A warm-hearted homecoming for Athens bard Chesnutt's earliest recordings
Athens, Georgia’s prickly and tender poet laureate Chesnutt?whose long unavailable first four albums have reappeared, trailing rarities, live takes and demos?is an artist everyone reading this magazine knows comes pre-stamped Officially Brilliant. One of those unsugared, idiosyncratic acts endorsed by the Great-n-Good; and if you’ve yet to get on the bus yourself, all those plaudits sometimes seem awfully close to the self-flattering good-taste-ism of collectors of Howard Finster paintings and shaky hand-held documentaries about Appalachian grannies. Ooh, darling, look: a folk-naif southern songsmith with a battered grin, a croaky voice, an impressively uncommercial back catalogue… and a wheelchair!
Well, fuck Michael Stipe for a moment. Admittedly, there’s no easily hummable way in, but even Vic’s stark, much-loved first album Little-recorded in a day in 1988 by Stipe, all deceptively simple guitar figures that resonate like howls?gives you the lowdown and more than justifies the celebrity hosannas.

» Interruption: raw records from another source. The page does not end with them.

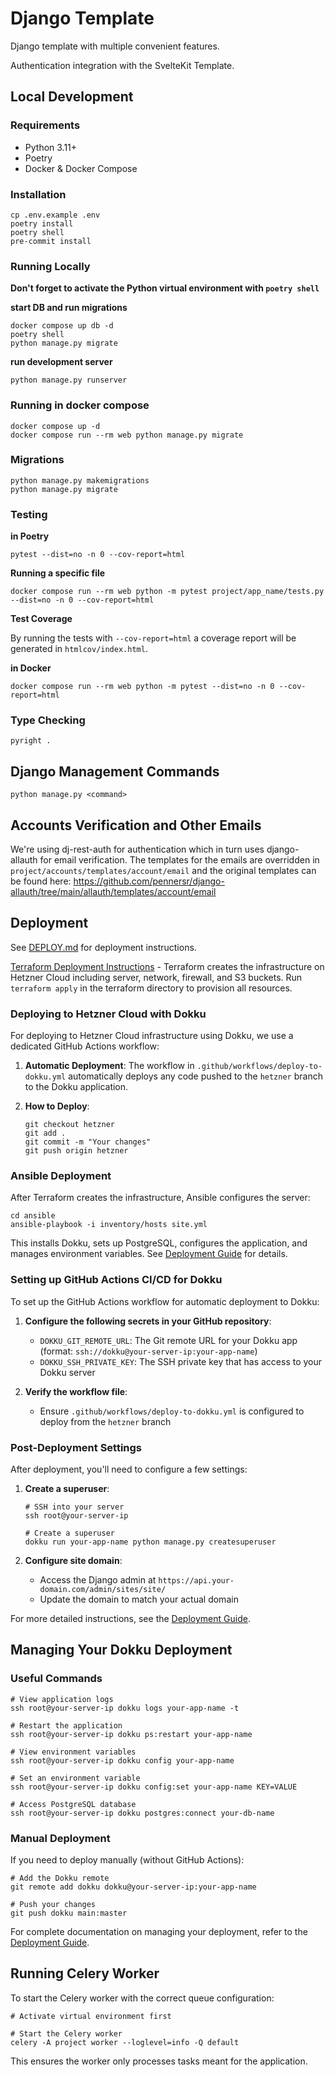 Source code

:# Django Template

Django template with multiple convenient features.

Authentication integration with the SvelteKit Template.

## Local Development

### Requirements

-   Python 3.11+
-   Poetry
-   Docker & Docker Compose

### Installation

```console
cp .env.example .env
poetry install
poetry shell
pre-commit install
```

### Running Locally

**Don't forget to activate the Python virtual environment with `poetry shell`**

**start DB and run migrations**

```console
docker compose up db -d
poetry shell
python manage.py migrate
```

**run development server**

```console
python manage.py runserver
```

### Running in docker compose

```console
docker compose up -d
docker compose run --rm web python manage.py migrate
```

### Migrations

```console
python manage.py makemigrations
python manage.py migrate
```

### Testing

**in Poetry**

```console
pytest --dist=no -n 0 --cov-report=html
```

**Running a specific file**

```console
docker compose run --rm web python -m pytest project/app_name/tests.py --dist=no -n 0 --cov-report=html
```

**Test Coverage**

By running the tests with `--cov-report=html` a coverage report will be generated in `htmlcov/index.html`.

**in Docker**

```console
docker compose run --rm web python -m pytest --dist=no -n 0 --cov-report=html
```

### Type Checking

```console
pyright .
```

## Django Management Commands

```console
python manage.py <command>
```

## Accounts Verification and Other Emails

We're using dj-rest-auth for authentication which in turn uses django-allauth for email verification. The templates for the emails are overridden in `project/accounts/templates/account/email` and the original templates can be found here: https://github.com/pennersr/django-allauth/tree/main/allauth/templates/account/email

## Deployment

See [DEPLOY.md](/DEPLOY.md) for deployment instructions.

[Terraform Deployment Instructions](/terraform/README.md) - Terraform creates the infrastructure on Hetzner Cloud including server, network, firewall, and S3 buckets. Run `terraform apply` in the terraform directory to provision all resources.

### Deploying to Hetzner Cloud with Dokku

For deploying to Hetzner Cloud infrastructure using Dokku, we use a dedicated GitHub Actions workflow:

1. **Automatic Deployment**: The workflow in `.github/workflows/deploy-to-dokku.yml` automatically deploys any code pushed to the `hetzner` branch to the Dokku application.

2. **How to Deploy**:
   ```console
   git checkout hetzner
   git add .
   git commit -m "Your changes"
   git push origin hetzner
   ```

### Ansible Deployment

After Terraform creates the infrastructure, Ansible configures the server:

```console
cd ansible
ansible-playbook -i inventory/hosts site.yml
```

This installs Dokku, sets up PostgreSQL, configures the application, and manages environment variables. See [Deployment Guide](/deploy.md) for details.

### Setting up GitHub Actions CI/CD for Dokku

To set up the GitHub Actions workflow for automatic deployment to Dokku:

1. **Configure the following secrets in your GitHub repository**:
   - `DOKKU_GIT_REMOTE_URL`: The Git remote URL for your Dokku app (format: `ssh://dokku@your-server-ip:your-app-name`)
   - `DOKKU_SSH_PRIVATE_KEY`: The SSH private key that has access to your Dokku server

2. **Verify the workflow file**:
   - Ensure `.github/workflows/deploy-to-dokku.yml` is configured to deploy from the `hetzner` branch

### Post-Deployment Settings

After deployment, you'll need to configure a few settings:

1. **Create a superuser**:
   ```console
   # SSH into your server
   ssh root@your-server-ip

   # Create a superuser
   dokku run your-app-name python manage.py createsuperuser
   ```

2. **Configure site domain**:
   - Access the Django admin at `https://api.your-domain.com/admin/sites/site/`
   - Update the domain to match your actual domain

For more detailed instructions, see the [Deployment Guide](/deploy.md).

## Managing Your Dokku Deployment

### Useful Commands

```console
# View application logs
ssh root@your-server-ip dokku logs your-app-name -t

# Restart the application
ssh root@your-server-ip dokku ps:restart your-app-name

# View environment variables
ssh root@your-server-ip dokku config your-app-name

# Set an environment variable
ssh root@your-server-ip dokku config:set your-app-name KEY=VALUE

# Access PostgreSQL database
ssh root@your-server-ip dokku postgres:connect your-db-name
```

### Manual Deployment

If you need to deploy manually (without GitHub Actions):

```console
# Add the Dokku remote
git remote add dokku dokku@your-server-ip:your-app-name

# Push your changes
git push dokku main:master
```

For complete documentation on managing your deployment, refer to the [Deployment Guide](/deploy.md).

## Running Celery Worker

To start the Celery worker with the correct queue configuration:

```console
# Activate virtual environment first

# Start the Celery worker
celery -A project worker --loglevel=info -Q default
```

This ensures the worker only processes tasks meant for the application.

Ornery and wistful, fearlessly opaque and ferociously poetic, Chesnutt’s is a sceptical world peopled with bit-part cameos and ghosts, from the grandly iconic (“Isadora Duncan”) to some half-remembered schoolkid (“Danny Carlisle”). Second album, ’91’s West Of Rome (Stipe producing, but brighter) sees him peering out of his spyglass at human frailty writ large and helpless, all pig-headedness (“Stupid Preoccupations”) and Mark Linkous-esque charm (“Soggy Tongues”). The fiercer Drunk (’93) gets blasted on words and electric guitar, dragging goofiness and mischief through medical misfortunes (“Gluefoot”) and fuck-ups (“Kick My Ass”). Is The Actor Happy? (’95) leans closest to a ‘proper-sounding’ version of Chesnutt’s straight-no-chaser ethos as philosophical acceptance (“Gravity Of The Situation”) jostles with thundering despair (“Free Of Hope”).
Aficionados will gobble up the extras, particularly Little add-on “Elberton Fair”, West Of Rome’s heart-wringing “Flying”, Drunk’s country-bittersweet “Cutty Sark”and a sleepy take on Dylan’s “I Dreamed I Saw St Augustine”, and Is The Actor Happy?’s joyous Lambchop collaboration. More sly jokes, more bruised self-loathing, more astounding turns of phrase, and all that ramshackle, magical-in-the-quotidian grace.
It’s never too late to pretend you knew this all along.